UNIVERSITY OF MASSACHUSETTS AMHERST 
DEPARTMENT OF COMPUTER SCIENCE
CENTER FOR INTELLIGENT INFORMATION RETRIEVAL (CIIR)
Document written by Alvaro Bolivar [alvarob@cs.umass.edu]

CIIR TESTING COLLECTION FOR THE TREC NOVELTY TRACK 2002

In this package you will find the files/scripts necessary to build the 
testing collection used by the CIIR in the TREC-Novelty track 2002.  The
package gathers a set of scripts that need to be run in order to reproduce the
sentence segmentation of a sample of relevant documents for each topic in a 
subset of topics in the TREC ad-hoc retrieval track (topics 300-450).  
Additionally, it contains a set of relevant judgments produced by a group of 
undergraduate students, who were otherwise unaffiliated with our research, and 
necessary to be able to reproduce the results reported by us at the conference. 
The present document explain its contents, the format in which they are being 
distributed, as well as the right way to use them.

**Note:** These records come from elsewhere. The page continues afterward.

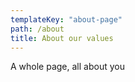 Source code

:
 ```yaml
---
templateKey: "about-page"
path: /about
title: About our values
---
```


A whole page, all about you
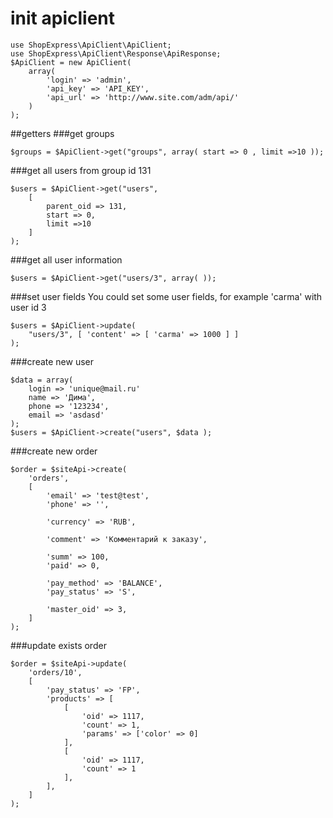 # init apiclient
```
use ShopExpress\ApiClient\ApiClient;
use ShopExpress\ApiClient\Response\ApiResponse;
$ApiClient = new ApiClient(
    array(
        'login' => 'admin',
        'api_key' => 'API_KEY',
        'api_url' => 'http://www.site.com/adm/api/'
    )
);
```
##getters
###get groups
```
$groups = $ApiClient->get("groups", array( start => 0 , limit =>10 ));
```
###get all users from group id 131
```
$users = $ApiClient->get("users",
    [
        parent_oid => 131,
        start => 0,
        limit =>10
    ]
);
```
###get all user information
```
$users = $ApiClient->get("users/3", array( ));
```
###set user fields
You could set some user fields, for example 'carma' with user id 3
```
$users = $ApiClient->update(
    "users/3", [ 'content' => [ 'carma' => 1000 ] ]
);
```
###create new user
```
$data = array(
    login => 'unique@mail.ru'
    name => 'Дима',
    phone => '123234',
    email => 'asdasd'
);
$users = $ApiClient->create("users", $data );
```
###create new order
```
$order = $siteApi->create(
    'orders',
    [
        'email' => 'test@test',
        'phone' => '',

        'currency' => 'RUB',

        'comment' => 'Комментарий к заказу',

        'summ' => 100,
        'paid' => 0,

        'pay_method' => 'BALANCE',
        'pay_status' => 'S',

        'master_oid' => 3,
    ]
);
```
###update exists order
```
$order = $siteApi->update(
    'orders/10',
    [
        'pay_status' => 'FP',
        'products' => [
            [
                'oid' => 1117,
                'count' => 1,
                'params' => ['color' => 0]
            ],
            [
                'oid' => 1117,
                'count' => 1
            ],
        ],
    ]
);
``` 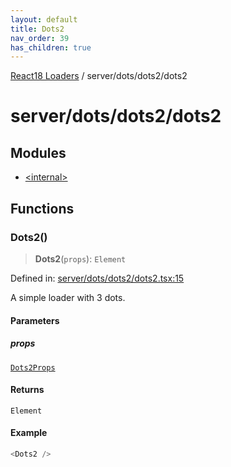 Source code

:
 ```yaml
---
layout: default
title: Dots2
nav_order: 39
has_children: true
---
```

  
[React18 Loaders](../../../../index.md) / server/dots/dots2/dots2

# server/dots/dots2/dots2

## Modules

- [\<internal\>](-internal-.md)

## Functions

### Dots2()

> **Dots2**(`props`): `Element`

Defined in: [server/dots/dots2/dots2.tsx:15](https://github.com/react18-tools/turborepo-template/blob/4b8554662427f3787083152b892932bcf7e15c3e/lib/src/server/dots/dots2/dots2.tsx#L15)

A simple loader with 3 dots.

#### Parameters

##### props

[`Dots2Props`](-internal-.md#dots2props)

#### Returns

`Element`

#### Example

```ts
<Dots2 />
```
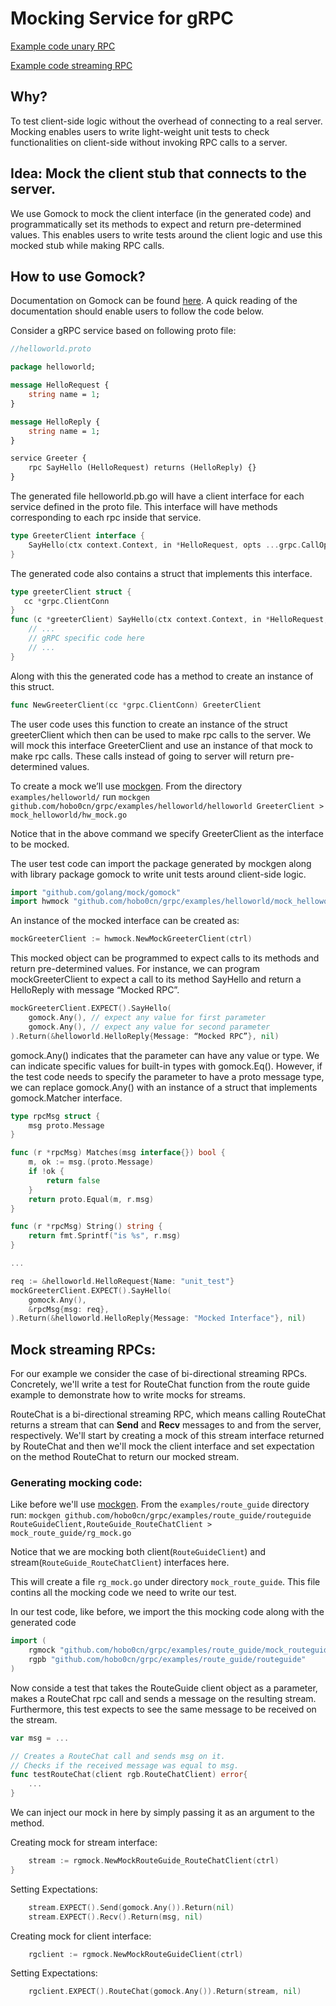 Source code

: # Mocking Service for gRPC

[Example code unary RPC](https://github.com/grpc/grpc-go/tree/master/examples/helloworld/mock_helloworld)

[Example code streaming RPC](https://github.com/grpc/grpc-go/tree/master/examples/route_guide/mock_routeguide)

## Why?

To test client-side logic without the overhead of connecting to a real server. Mocking enables users to write light-weight unit tests to check functionalities on client-side without invoking RPC calls to a server.

## Idea: Mock the client stub that connects to the server.

We use Gomock to mock the client interface (in the generated code) and programmatically set its methods to expect and return pre-determined values. This enables users to write tests around the client logic and use this mocked stub while making RPC calls.

## How to use Gomock?

Documentation on Gomock can be found [here](https://github.com/golang/mock).
A quick reading of the documentation should enable users to follow the code below.

Consider a gRPC service based on following proto file:

```proto
//helloworld.proto

package helloworld;

message HelloRequest {
    string name = 1;
}

message HelloReply {
    string name = 1;
}

service Greeter {
    rpc SayHello (HelloRequest) returns (HelloReply) {}
}
```

The generated file helloworld.pb.go will have a client interface for each service defined in the proto file. This interface will have methods corresponding to each rpc inside that service.

```Go
type GreeterClient interface {
    SayHello(ctx context.Context, in *HelloRequest, opts ...grpc.CallOption) (*HelloReply, error)
}
```

The generated code also contains a struct that implements this interface.

```Go
type greeterClient struct {
   cc *grpc.ClientConn
}
func (c *greeterClient) SayHello(ctx context.Context, in *HelloRequest, opts ...grpc.CallOption) (*HelloReply, error){
    // ...
    // gRPC specific code here
    // ...
}
```

Along with this the generated code has a method to create an instance of this struct.
```Go
func NewGreeterClient(cc *grpc.ClientConn) GreeterClient
```

The user code uses this function to create an instance of the struct greeterClient which then can be used to make rpc calls to the server.
We will mock this interface GreeterClient and use an instance of that mock to make rpc calls. These calls instead of going to server will return pre-determined values.

To create a mock we’ll use [mockgen](https://github.com/golang/mock#running-mockgen).
From the directory ``` examples/helloworld/ ``` run ``` mockgen github.com/hobo0cn/grpc/examples/helloworld/helloworld GreeterClient > mock_helloworld/hw_mock.go ```

Notice that in the above command we specify GreeterClient as the interface to be mocked.

The user test code can import the package generated by mockgen along with library package gomock to write unit tests around client-side logic.
```Go
import "github.com/golang/mock/gomock"
import hwmock "github.com/hobo0cn/grpc/examples/helloworld/mock_helloworld"
```

An instance of the mocked interface can be created as:
```Go
mockGreeterClient := hwmock.NewMockGreeterClient(ctrl)
```
This mocked object can be programmed to expect calls to its methods and return pre-determined values. For instance, we can program mockGreeterClient to expect a call to its method SayHello and return a HelloReply with message “Mocked RPC”.

```Go
mockGreeterClient.EXPECT().SayHello(
    gomock.Any(), // expect any value for first parameter
    gomock.Any(), // expect any value for second parameter
).Return(&helloworld.HelloReply{Message: “Mocked RPC”}, nil)
```

gomock.Any() indicates that the parameter can have any value or type. We can indicate specific values for built-in types with gomock.Eq().
However, if the test code needs to specify the parameter to have a proto message type, we can replace gomock.Any() with an instance of a struct that implements gomock.Matcher interface.

```Go
type rpcMsg struct {
    msg proto.Message
}

func (r *rpcMsg) Matches(msg interface{}) bool {
    m, ok := msg.(proto.Message)
    if !ok {
        return false
    }
    return proto.Equal(m, r.msg)
}

func (r *rpcMsg) String() string {
    return fmt.Sprintf("is %s", r.msg)
}

...

req := &helloworld.HelloRequest{Name: "unit_test"}
mockGreeterClient.EXPECT().SayHello(
    gomock.Any(),
    &rpcMsg{msg: req},
).Return(&helloworld.HelloReply{Message: "Mocked Interface"}, nil)
```

## Mock streaming RPCs:

For our example we consider the case of bi-directional streaming RPCs. Concretely, we'll write a test for RouteChat function from the route guide example to demonstrate how to write mocks for streams.

RouteChat is a bi-directional streaming RPC, which means calling RouteChat returns a stream that can __Send__ and __Recv__ messages to  and from the server, respectively. We'll start by creating a mock of this stream interface returned by RouteChat and then we'll mock the client interface and set expectation on the method RouteChat to return our mocked stream.

### Generating mocking code:
Like before we'll use [mockgen](https://github.com/golang/mock#running-mockgen). From the `examples/route_guide` directory run:  `mockgen github.com/hobo0cn/grpc/examples/route_guide/routeguide RouteGuideClient,RouteGuide_RouteChatClient > mock_route_guide/rg_mock.go`

Notice that we are mocking both client(`RouteGuideClient`) and stream(`RouteGuide_RouteChatClient`) interfaces here.

This will create a file `rg_mock.go` under directory `mock_route_guide`. This file contins all the mocking code we need to write our test.

In our test code, like before, we import the this mocking code along with the generated code

```go
import (
    rgmock "github.com/hobo0cn/grpc/examples/route_guide/mock_routeguide"
    rgpb "github.com/hobo0cn/grpc/examples/route_guide/routeguide"
)
```

Now conside a test that takes the RouteGuide client object as a parameter, makes a RouteChat rpc call and sends a message on the resulting stream. Furthermore, this test expects to see the same message to be received on the stream. 

```go
var msg = ...

// Creates a RouteChat call and sends msg on it.
// Checks if the received message was equal to msg.
func testRouteChat(client rgb.RouteChatClient) error{
    ...
}
```

We can inject our mock in here by simply passing it as an argument to the method.

Creating mock for stream interface:

```go
    stream := rgmock.NewMockRouteGuide_RouteChatClient(ctrl)
}
```

Setting Expectations:

```go
    stream.EXPECT().Send(gomock.Any()).Return(nil)
    stream.EXPECT().Recv().Return(msg, nil)
```

Creating mock for client interface:

```go
    rgclient := rgmock.NewMockRouteGuideClient(ctrl)
```

Setting Expectations:

```go
    rgclient.EXPECT().RouteChat(gomock.Any()).Return(stream, nil)
```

Follow the following steps...

1.  RELEVANT DOCUMENTS FOR EACH TOPIC.
Our collection is made of a subset of documents from TREC volumes 4 and 5
(Federal Register 1994, LA Times 1989-90, and FBIS 1996), and a subset of
topics from the TREC-7 and TREC-8 ad-hoc retrieval track.  

The file "all_new_topics.res" is the output of a traditional retrieval engine 
in the form of a ranked list, which contains the top 25 known-relevant 
documents (based on TREC judgments) for each of the 98 TREC topics that make 
part of our collection.  Each line in the script has the following format:
<TOPICID> Q0 <DOCID> <RANK> <SCORE> Exp

Note that not all the topics have 25 documents as some of them don't have as 
many relevant documents,  this is, only relevant documents where taken into 
consideration. 

2.  FROM TREC FORMAT TO SEGMENTATOR INPUT FORMAT

Before performing the sentence segmentation for the selected documents, it is 
necessary to put these documents in the proper format for the segmentation 
script.  Here, we made use of the gawk utility from UNIX.  Before running the 
script, make sure that the path to the gawk binary is set correctly.  The 
following command line will read over all the files for a standard TREC 
distribution and extract the documents in the ranked list into the subdirectory 
"temp". The documents will be saved in one file for each document with the 
following filename convention:
<DTD_MARKER>_<TOPICID>_<RANK>.dat

> trecdocs2topics.awk $TRECVOL4A5/*.dat

The above command line assumes that you have the documents for the TREC 
collection volumes 4 and 5 under the directory pointed by the enviromental 
variable $TRECVOL4A5.  The script will automatically generate a file named 
"warning.txt", which will report possible problems in the extraction process.  
In particular, it will let you know if all documents were found. 

3.  SEGMENTATION

Once you have extracted the documents, you can proceed with the segmentation.

3.1  Abbreviations and personal nouns databases.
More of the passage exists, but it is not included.